-- TRY IT --
Copy out each line of the data below in which the string "respectively" appears.

(Pictures paired with source code)
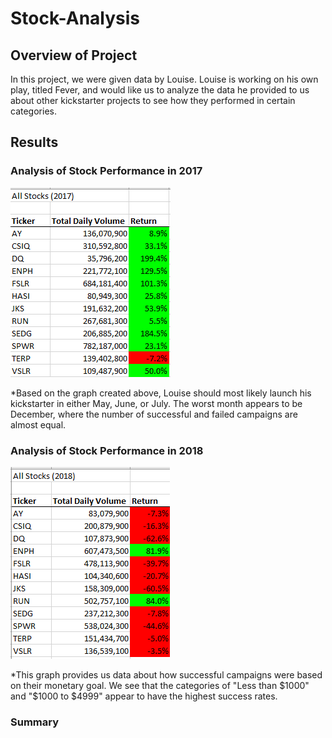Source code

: # Stock-Analysis

## Overview of Project
In this project, we were given data by Louise. Louise is working on his own play, titled Fever, and would like us to analyze the data he provided to us about other kickstarter projects to see how they performed in certain categories.



## Results

### Analysis of Stock Performance in 2017
![Stock Performance in 2017](Resources/Performance_2017.png)

*Based on the graph created above, Louise should most likely launch his kickstarter in either May, June, or July. The worst month appears to be December, where the number of successful and failed campaigns are almost equal.

### Analysis of Stock Performance in 2018
![Stock Performance in 2018](Resources/Peformance_2018.png)

*This graph provides us data about how successful campaigns were based on their monetary goal. We see that the categories of "Less than $1000" and "$1000 to $4999" appear to have the highest success rates.

### Summary 



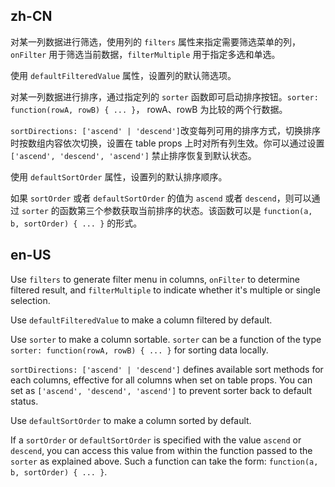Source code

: ## zh-CN

对某一列数据进行筛选，使用列的 `filters` 属性来指定需要筛选菜单的列，`onFilter` 用于筛选当前数据，`filterMultiple` 用于指定多选和单选。

使用 `defaultFilteredValue` 属性，设置列的默认筛选项。

对某一列数据进行排序，通过指定列的 `sorter` 函数即可启动排序按钮。`sorter: function(rowA, rowB) { ... }`， rowA、rowB 为比较的两个行数据。

`sortDirections: ['ascend' | 'descend']`改变每列可用的排序方式，切换排序时按数组内容依次切换，设置在 table props 上时对所有列生效。你可以通过设置 `['ascend', 'descend', 'ascend']` 禁止排序恢复到默认状态。

使用 `defaultSortOrder` 属性，设置列的默认排序顺序。

如果 `sortOrder` 或者 `defaultSortOrder` 的值为 `ascend` 或者 `descend`，则可以通过 `sorter` 的函数第三个参数获取当前排序的状态。该函数可以是 `function(a, b, sortOrder) { ... }` 的形式。

## en-US

Use `filters` to generate filter menu in columns, `onFilter` to determine filtered result, and `filterMultiple` to indicate whether it's multiple or single selection.

Use `defaultFilteredValue` to make a column filtered by default.

Use `sorter` to make a column sortable. `sorter` can be a function of the type `sorter: function(rowA, rowB) { ... }` for sorting data locally.

`sortDirections: ['ascend' | 'descend']` defines available sort methods for each columns, effective for all columns when set on table props. You can set as `['ascend', 'descend', 'ascend']` to prevent sorter back to default status.

Use `defaultSortOrder` to make a column sorted by default.

If a `sortOrder` or `defaultSortOrder` is specified with the value `ascend` or `descend`, you can access this value from within the function passed to the `sorter` as explained above. Such a function can take the form: `function(a, b, sortOrder) { ... }`.
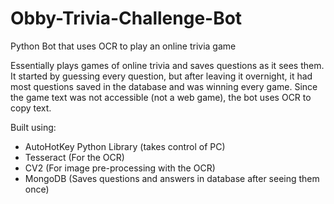 # Obby-Trivia-Challenge-Bot
Python Bot that uses OCR to play an online trivia game

Essentially plays games of online trivia and saves questions as it sees them.
It started by guessing every question, but after leaving it overnight, it had most questions saved in the database and was winning every game.
Since the game text was not accessible (not a web game), the bot uses OCR to copy text.

Built using:
- AutoHotKey Python Library (takes control of PC)
- Tesseract (For the OCR)
- CV2 (For image pre-processing with the OCR)
- MongoDB (Saves questions and answers in database after seeing them once)
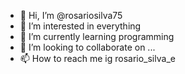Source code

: - 👋 Hi, I’m @rosariosilva75
- 👀 I’m interested in everything 
- 🌱 I’m currently learning programming 
- 💞️ I’m looking to collaborate on ...
- 📫 How to reach me ig rosario_silva_e

<!---
rosariosilva75/rosariosilva75 is a ✨ special ✨ repository because its `README.md` (this file) appears on your GitHub profile.
You can click the Preview link to take a look at your changes.
--->
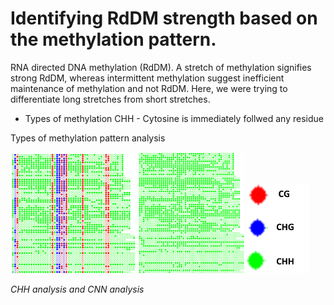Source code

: # Identifying RdDM strength based on the methylation pattern.

RNA directed DNA methylation (RdDM). A stretch of methylation signifies strong RdDM, whereas intermittent methylation 
suggest inefficient maintenance of methylation and not RdDM. Here, we were trying to differentiate long stretches from short stretches.

* Types of methylation
  CHH - Cytosine is immediately follwed any residue


Types of methylation pattern analysis
<p float="left">
  <img src="Samples/Picture1.png" width="200"/>
  <img src="Samples/Picture3.png" width="170" /> 
  <img src="Samples/Picture4.png" width="100" /> 
</p>
<p>
    <em>CHH analysis and CNN analysis</em>
</p>
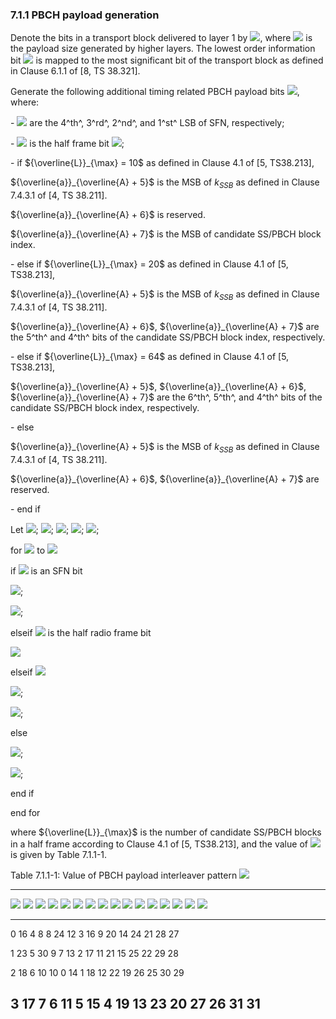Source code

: ### 7.1.1 PBCH payload generation

Denote the bits in a transport block delivered to layer 1 by
![](media/image931.wmf), where ![](media/image932.wmf) is the payload
size generated by higher layers. The lowest order information bit
![](media/image933.wmf) is mapped to the most significant bit of the
transport block as defined in Clause 6.1.1 of \[8, TS 38.321\].

Generate the following additional timing related PBCH payload bits
![](media/image934.wmf), where:

\- ![](media/image935.wmf) are the 4^th^, 3^rd^, 2^nd^, and 1^st^ LSB of
SFN, respectively;

\- ![](media/image936.wmf) is the half frame bit
![](media/image937.wmf);

\- if ${\overline{L}}_{\max} = 10$ as defined in Clause 4.1 of \[5,
TS38.213\],

${\overline{a}}_{\overline{A} + 5}$ is the MSB of $k_{SSB}$ as defined
in Clause 7.4.3.1 of \[4, TS 38.211\].

${\overline{a}}_{\overline{A} + 6}$ is reserved.

${\overline{a}}_{\overline{A} + 7}$ is the MSB of candidate SS/PBCH
block index.

\- else if ${\overline{L}}_{\max} = 20$ as defined in Clause 4.1 of \[5,
TS38.213\],

${\overline{a}}_{\overline{A} + 5}$ is the MSB of $k_{SSB}$ as defined
in Clause 7.4.3.1 of \[4, TS 38.211\].

${\overline{a}}_{\overline{A} + 6}$, ${\overline{a}}_{\overline{A} + 7}$
are the 5^th^ and 4^th^ bits of the candidate SS/PBCH block index,
respectively.

\- else if ${\overline{L}}_{\max} = 64$ as defined in Clause 4.1 of \[5,
TS38.213\],

${\overline{a}}_{\overline{A} + 5}$,
${\overline{a}}_{\overline{A} + 6}$, ${\overline{a}}_{\overline{A} + 7}$
are the 6^th^, 5^th^, and 4^th^ bits of the candidate SS/PBCH block
index, respectively.

\- else

${\overline{a}}_{\overline{A} + 5}$ is the MSB of $k_{SSB}$ as defined
in Clause 7.4.3.1 of \[4, TS 38.211\].

${\overline{a}}_{\overline{A} + 6}$, ${\overline{a}}_{\overline{A} + 7}$
are reserved.

\- end if

Let ![](media/image938.wmf); ![](media/image939.wmf);
![](media/image940.wmf); ![](media/image941.wmf);
![](media/image942.wmf);

for ![](media/image943.wmf) to ![](media/image944.wmf)

if ![](media/image945.wmf) is an SFN bit

![](media/image946.wmf);

![](media/image947.wmf);

elseif ![](media/image948.wmf) is the half radio frame bit

![](media/image949.wmf)

elseif ![](media/image950.wmf)

![](media/image951.wmf);

![](media/image952.wmf);

else

![](media/image953.wmf);

![](media/image954.wmf);

end if

end for

where ${\overline{L}}_{\max}$ is the number of candidate SS/PBCH blocks
in a half frame according to Clause 4.1 of \[5, TS38.213\], and the
value of ![](media/image955.wmf) is given by Table 7.1.1-1.

Table 7.1.1-1: Value of PBCH payload interleaver pattern
![](media/image956.wmf)

  -------------------------------------------------------------------------------------------------------------------------------------------------------------------------------------------------------------------------------------------------------------------------------------------------------------------------------------------------------------------------------------------------------------------------------
  ![](media/image957.wmf)   ![](media/image958.wmf)   ![](media/image957.wmf)   ![](media/image958.wmf)   ![](media/image957.wmf)   ![](media/image958.wmf)   ![](media/image957.wmf)   ![](media/image958.wmf)   ![](media/image957.wmf)   ![](media/image958.wmf)   ![](media/image957.wmf)   ![](media/image958.wmf)   ![](media/image957.wmf)   ![](media/image958.wmf)   ![](media/image957.wmf)   ![](media/image958.wmf)
  ------------------------- ------------------------- ------------------------- ------------------------- ------------------------- ------------------------- ------------------------- ------------------------- ------------------------- ------------------------- ------------------------- ------------------------- ------------------------- ------------------------- ------------------------- -------------------------
  0                         16                        4                         8                         8                         24                        12                        3                         16                        9                         20                        14                        24                        21                        28                        27

  1                         23                        5                         30                        9                         7                         13                        2                         17                        11                        21                        15                        25                        22                        29                        28

  2                         18                        6                         10                        10                        0                         14                        1                         18                        12                        22                        19                        26                        25                        30                        29

  3                         17                        7                         6                         11                        5                         15                        4                         19                        13                        23                        20                        27                        26                        31                        31
  -------------------------------------------------------------------------------------------------------------------------------------------------------------------------------------------------------------------------------------------------------------------------------------------------------------------------------------------------------------------------------------------------------------------------------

-- SOLUTION BELOW --
SFN, respectively;
respectively.
index, respectively.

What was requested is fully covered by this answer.